パートや契約社員の方必見!無期転換ルールを理解しよう
2018.08.15

パートや契約社員の方必見!無期転換ルールを理解しよう

非正規で働くママたちは必見!


非正規で働く人の数は年々増え続け、平成29年では、約5,000万人、全体の30~40%の人たちが非正規の職員として働いています。妊娠・出産を期に職場を退職したり、育児との両立のためにフルタイムではなく、パートや契約社員といった形式で働いている人も多いのではないでしょうか。

その一方で、極端な正規職員との待遇差や、有期契約の更新拒否である雇い止めなどが問題として取り上げられるなど、非正規で働くことには一定の不安がつきまとうことも事実です。
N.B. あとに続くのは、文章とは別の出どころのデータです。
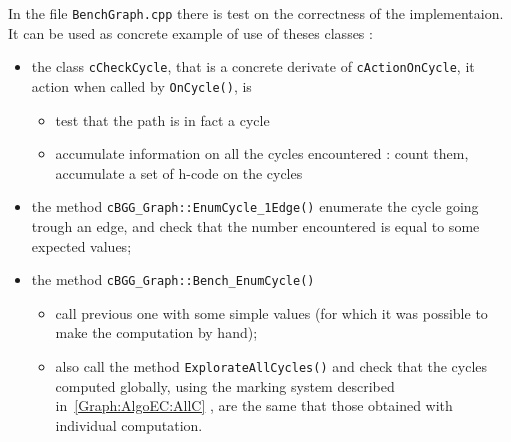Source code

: In the file {\tt BenchGraph.cpp} there is test on the correctness of the implementaion. It can be used
 as concrete  example of use of theses classes :

\begin{itemize}
   \item the class {\tt cCheckCycle}, that is a concrete derivate of  {\tt cActionOnCycle}, it action when called by
          {\tt OnCycle()}, is 
         \begin{itemize}
             \item test that the path is in fact a cycle
             \item accumulate information on all the cycles encountered : count them, accumulate a set of h-code on the cycles
         \end{itemize}

    \item the method  {\tt cBGG\_Graph::EnumCycle\_1Edge()} enumerate the cycle going trough an edge, and check that the number
          encountered is equal to some expected values;

    \item the method  {\tt cBGG\_Graph::Bench\_EnumCycle()} 
         \begin{itemize}
               \item   call previous one with some simple values (for which it was possible
                       to make the computation by hand);  
                \item also call the method {\tt ExplorateAllCycles()} and check that the cycles computed globally, 
                      using the marking system described in~\ref{Graph:AlgoEC:AllC} , are the same that those obtained
                       with individual computation.
         \end{itemize}

\end{itemize}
しかし、平成25年に改正労働契約法が施行され、不安の1つである「雇い止め」に関する部分が大きく改善されることになりました。自身の生活を守っていくためにも、パートや契約社員など、有期契約で働く方は、この制度を正しく理解しておく必要があるでしょう。

 

有期契約の問題点とは?


まずはじめに、有期契約で働くことの問題点を理解しておきましょう。有期契約とは、期限のある労働契約のことで、契約社員、派遣社員、パートタイマー、アルバイトなどの働き方すべてを含みます。名前の通り、1年や3年など、契約の終了時期が決められていることが多いです。

しかし、勤め先と労働者の両方が拒否しなければ、自動的に契約を延長とすると定めている場合も多いため、有期契約にも関わらずその契約更新をあまり意識せずに働き続けている方も多いのではないでしょうか。

企業側からすれば、時期が来れば契約を更新しない、という選択ができるため、業績の悪い時には契約を更新しないなど、一番初めに調整ができる職員として捉えている部分も少なからずあるでしょう。

これまでは、有期の契約である限り、「いつ契約が更新できなくなるかわからない」というリスクと向き合う必要がありました。しかし、今後は、無期転換ルールを利用して、自分の望まないタイミングで契約を打ち切られるということがないよう、契約を変更することができます。

 

無期転換ルールとはどのようなもの?


平成25年に改正労働契約法が施行され、この中で「無期転換ルール」と呼ばれるものが定められました。これは、有期労働契約で働く人が、一定の条件を満たしている場合に、契約を無期限に変更することができるルールです。具体的には、下記の3点が条件となります。

1.有期労働契約労働者からの申し込みがあること
2.有期労働契約の期間が通算で5年を超えること
3.無期転換の前後で同じ企業との契約であること

通算で5年のカウントの方法については、下記の図にまとめていますので参考にしてください。1回の契約期間によってパターンが異なり、1年ごとの契約の場合には、5回目の更新後の1年間が申し込み可能な期間となります。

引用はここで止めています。